**WHAT IS NEEDED**
Stop at the line containing "https servers. |": write out every line from the beginning of the entries up to and including it, minus the pictures.

**RECORD EXTRACTS**
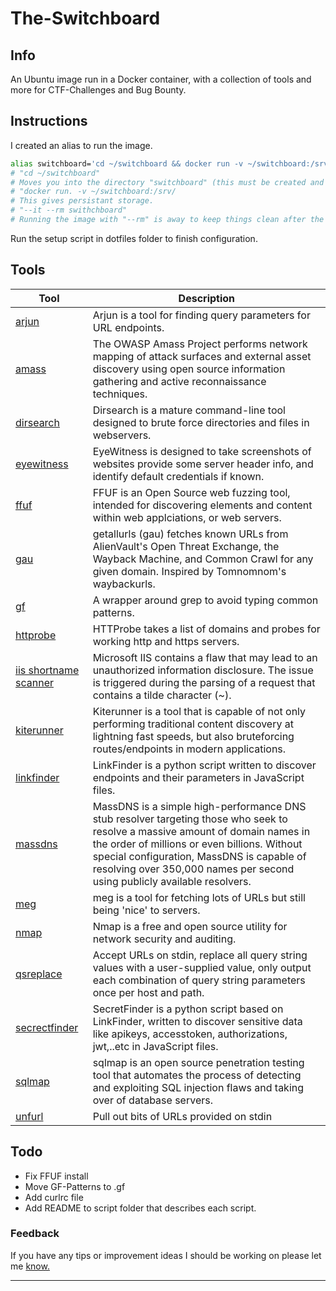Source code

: # The-Switchboard

## Info
An Ubuntu image run in a Docker container, with a collection of tools and more for CTF-Challenges and Bug Bounty.

## Instructions
I created an alias to run the image.

```bash
alias switchboard='cd ~/switchboard && docker run -v ~/switchboard:/srv/ -it --rm swithcboard'
# "cd ~/switchboard"
# Moves you into the directory "switchboard" (this must be created and have the Dockerfile).
# "docker run. -v ~/switchboard:/srv/
# This gives persistant storage.
# "--it --rm swithchboard"
# Running the image with "--rm" is away to keep things clean after the image is shutdown.
```
Run the setup script in dotfiles folder to finish configuration.

## Tools

| Tool | Description |
| --- | --- |
| [arjun](https://github.com/s0md3v/Arjun) | Arjun is a tool for finding query parameters for URL endpoints. |
| [amass](https://github.com/OWASP/Amass) | The OWASP Amass Project performs network mapping of attack surfaces and external asset discovery using open source information gathering and active reconnaissance techniques. |
| [dirsearch](https://github.com/maurosoria/dirsearch) | Dirsearch is a mature command-line tool designed to brute force directories and files in webservers. |
| [eyewitness](https://github.com/FortyNorthSecurity/EyeWitness) | EyeWitness is designed to take screenshots of websites provide some server header info, and identify default credentials if known. |
| [ffuf](https://github.com/ffuf/ffuf/blob/master/README.md) | FFUF is an Open Source web fuzzing tool, intended for discovering elements and content within web applciations, or web servers. |
| [gau](https://github.com/lc/gau) | getallurls (gau) fetches known URLs from AlienVault's Open Threat Exchange, the Wayback Machine, and Common Crawl for any given domain. Inspired by Tomnomnom's waybackurls.|
| [gf](https://github.com/tomnomnom/gf) | A wrapper around grep to avoid typing common patterns. |
| [httprobe](https://github.com/tomnomnom/httprobe) | HTTProbe takes a list of domains and probes for working http and https servers. |
| [iis shortname scanner](https://github.com/irsdl/IIS-ShortName-Scanner) | Microsoft IIS contains a flaw that may lead to an unauthorized information disclosure. The issue is triggered during the parsing of a request that contains a tilde character (~). |
| [kiterunner](https://github.com/assetnote/kiterunner) | Kiterunner is a tool that is capable of not only performing traditional content discovery at lightning fast speeds, but also bruteforcing routes/endpoints in modern applications. |
| [linkfinder](https://github.com/GerbenJavado/LinkFinder) | LinkFinder is a python script written to discover endpoints and their parameters in JavaScript files. |
| [massdns](https://github.com/blechschmidt/massdns) | MassDNS is a simple high-performance DNS stub resolver targeting those who seek to resolve a massive amount of domain names in the order of millions or even billions. Without special configuration, MassDNS is capable of resolving over 350,000 names per second using publicly available resolvers. |
| [meg](https://github.com/tomnomnom/meg) | meg is a tool for fetching lots of URLs but still being 'nice' to servers. |
| [nmap](https://nmap.org/) | Nmap is a free and open source utility for network security and auditing. |
| [qsreplace](https://github.com/tomnomnom/qsreplace) | Accept URLs on stdin, replace all query string values with a user-supplied value, only output each combination of query string parameters once per host and path. |
| [secrectfinder](https://github.com/m4ll0k/SecretFinder) | SecretFinder is a python script based on LinkFinder, written to discover sensitive data like apikeys, accesstoken, authorizations, jwt,..etc in JavaScript files. |
| [sqlmap](https://sqlmap.org/) | sqlmap is an open source penetration testing tool that automates the process of detecting and exploiting SQL injection flaws and taking over of database servers. |
| [unfurl](https://github.com/tomnomnom/unfurl) | Pull out bits of URLs provided on stdin |

## Todo
 - Fix FFUF install
 - Move GF-Patterns to .gf
 - Add curlrc file
 - Add README to script folder that describes each script.

### Feedback
If you have any tips or improvement ideas I should be working on please let me [know.](https://github.com/D1al-T0ne/The-Switchboard/issues)

---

**ANSWER TO THIS TASK**
Source code

: # The-Switchboard

## Info
An Ubuntu image run in a Docker container, with a collection of tools and more for CTF-Challenges and Bug Bounty.

## Instructions
I created an alias to run the image.

```bash
alias switchboard='cd ~/switchboard && docker run -v ~/switchboard:/srv/ -it --rm swithcboard'
# "cd ~/switchboard"
# Moves you into the directory "switchboard" (this must be created and have the Dockerfile).
# "docker run. -v ~/switchboard:/srv/
# This gives persistant storage.
# "--it --rm swithchboard"
# Running the image with "--rm" is away to keep things clean after the image is shutdown.
```
Run the setup script in dotfiles folder to finish configuration.

## Tools

| Tool | Description |
| --- | --- |
| [arjun](https://github.com/s0md3v/Arjun) | Arjun is a tool for finding query parameters for URL endpoints. |
| [amass](https://github.com/OWASP/Amass) | The OWASP Amass Project performs network mapping of attack surfaces and external asset discovery using open source information gathering and active reconnaissance techniques. |
| [dirsearch](https://github.com/maurosoria/dirsearch) | Dirsearch is a mature command-line tool designed to brute force directories and files in webservers. |
| [eyewitness](https://github.com/FortyNorthSecurity/EyeWitness) | EyeWitness is designed to take screenshots of websites provide some server header info, and identify default credentials if known. |
| [ffuf](https://github.com/ffuf/ffuf/blob/master/README.md) | FFUF is an Open Source web fuzzing tool, intended for discovering elements and content within web applciations, or web servers. |
| [gau](https://github.com/lc/gau) | getallurls (gau) fetches known URLs from AlienVault's Open Threat Exchange, the Wayback Machine, and Common Crawl for any given domain. Inspired by Tomnomnom's waybackurls.|
| [gf](https://github.com/tomnomnom/gf) | A wrapper around grep to avoid typing common patterns. |
| [httprobe](https://github.com/tomnomnom/httprobe) | HTTProbe takes a list of domains and probes for working http and https servers. |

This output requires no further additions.